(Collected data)
-- Opening Marker --

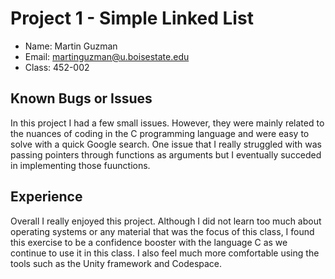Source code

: # Project 1 - Simple Linked List

- Name: Martin Guzman
- Email: martinguzman@u.boisestate.edu
- Class: 452-002

## Known Bugs or Issues

In this project I had a few small issues. However, they were mainly related to the nuances of coding in the C programming language and were easy to solve with a quick Google search. One issue that I really struggled with was passing pointers through functions as arguments but I eventually succeded in implementing those fuunctions.

## Experience

Overall I really enjoyed this project. Although I did not learn too much about operating systems or any material that was the focus of this class, I found this exercise to be a confidence booster with the language C as we continue to use it in this class. I also feel much more comfortable using the tools such as the Unity framework and Codespace.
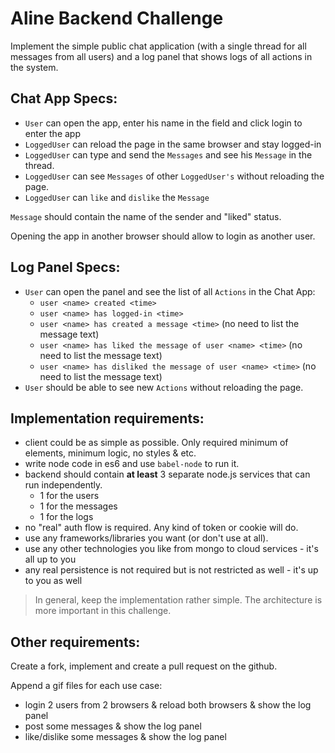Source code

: # Aline Backend Challenge

Implement the simple public chat application (with a single thread for all messages from all users) 
and a log panel that shows logs of all actions in the system.

 
## Chat App Specs:

- `User` can open the app, enter his name in the field and click login to enter the app 
- `LoggedUser` can reload the page in the same browser and stay logged-in
- `LoggedUser` can type and send the `Messages` and see his `Message` in the thread.
- `LoggedUser` can see `Messages` of other `LoggedUser's` without reloading the page. 
- `LoggedUser` can `like` and `dislike` the `Message`

`Message` should contain the name of the sender and "liked" status.

Opening the app in another browser should allow to login as another user. 

## Log Panel Specs:

- `User` can open the panel and see the list of all `Actions` in the Chat App:
   - `user <name> created <time>`
   - `user <name> has logged-in <time>`
   - `user <name> has created a message <time>` (no need to list the message text)
   - `user <name> has liked the message of user <name> <time>` (no need to list the message text)
   - `user <name> has disliked the message of user <name> <time>` (no need to list the message text)
- `User` should be able to see new `Actions` without reloading the page.


## Implementation requirements:

- client could be as simple as possible. Only required minimum of elements, minimum logic, no styles & etc.
- write node code in es6 and use `babel-node` to run it. 
- backend should contain **at least** 3 separate node.js services that can run independently.
   - 1 for the users
   - 1 for the messages
   - 1 for the logs
- no "real" auth flow is required. Any kind of token or cookie will do.
- use any frameworks/libraries you want (or don't use at all).
- use any other technologies you like from mongo to cloud services - it's all up to you
- any real persistence is not required but is not restricted as well - it's up to you as well

> In general, keep the implementation rather simple. The architecture is more important in this challenge.

## Other requirements: 

Create a fork, implement and create a pull request on the github.

Append a gif files for each use case:
 - login 2 users from 2 browsers & reload both browsers & show the log panel
 - post some messages & show the log panel
 - like/dislike some messages & show the log panel
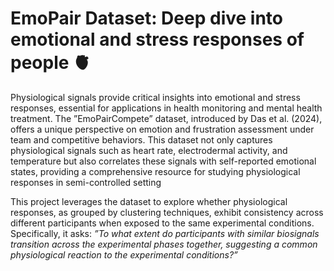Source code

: # EmoPair Dataset: Deep dive into emotional and stress responses of people 🫀

Physiological signals provide critical insights into emotional and stress responses, essential for applications in health monitoring and mental health treatment. The ”EmoPairCompete” dataset,
introduced by Das et al. (2024), offers a unique perspective on emotion and frustration assessment under team and competitive behaviors. This dataset not only captures physiological
signals such as heart rate, electrodermal activity, and temperature but also correlates these signals
with self-reported emotional states, providing a comprehensive resource for studying physiological
responses in semi-controlled setting

This project leverages the dataset to explore whether physiological responses, as
grouped by clustering techniques, exhibit consistency across different participants when exposed to
the same experimental conditions. Specifically, it asks: *”To what extent do participants with similar
biosignals transition across the experimental phases together, suggesting a common physiological
reaction to the experimental conditions?”*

-- Closing Marker --

What is required: Some lines above contain the word "experimental". Copy each of them.

Reply to the task:
the same experimental conditions. Specifically, it asks: *”To what extent do participants with similar
biosignals transition across the experimental phases together, suggesting a common physiological
reaction to the experimental conditions?”*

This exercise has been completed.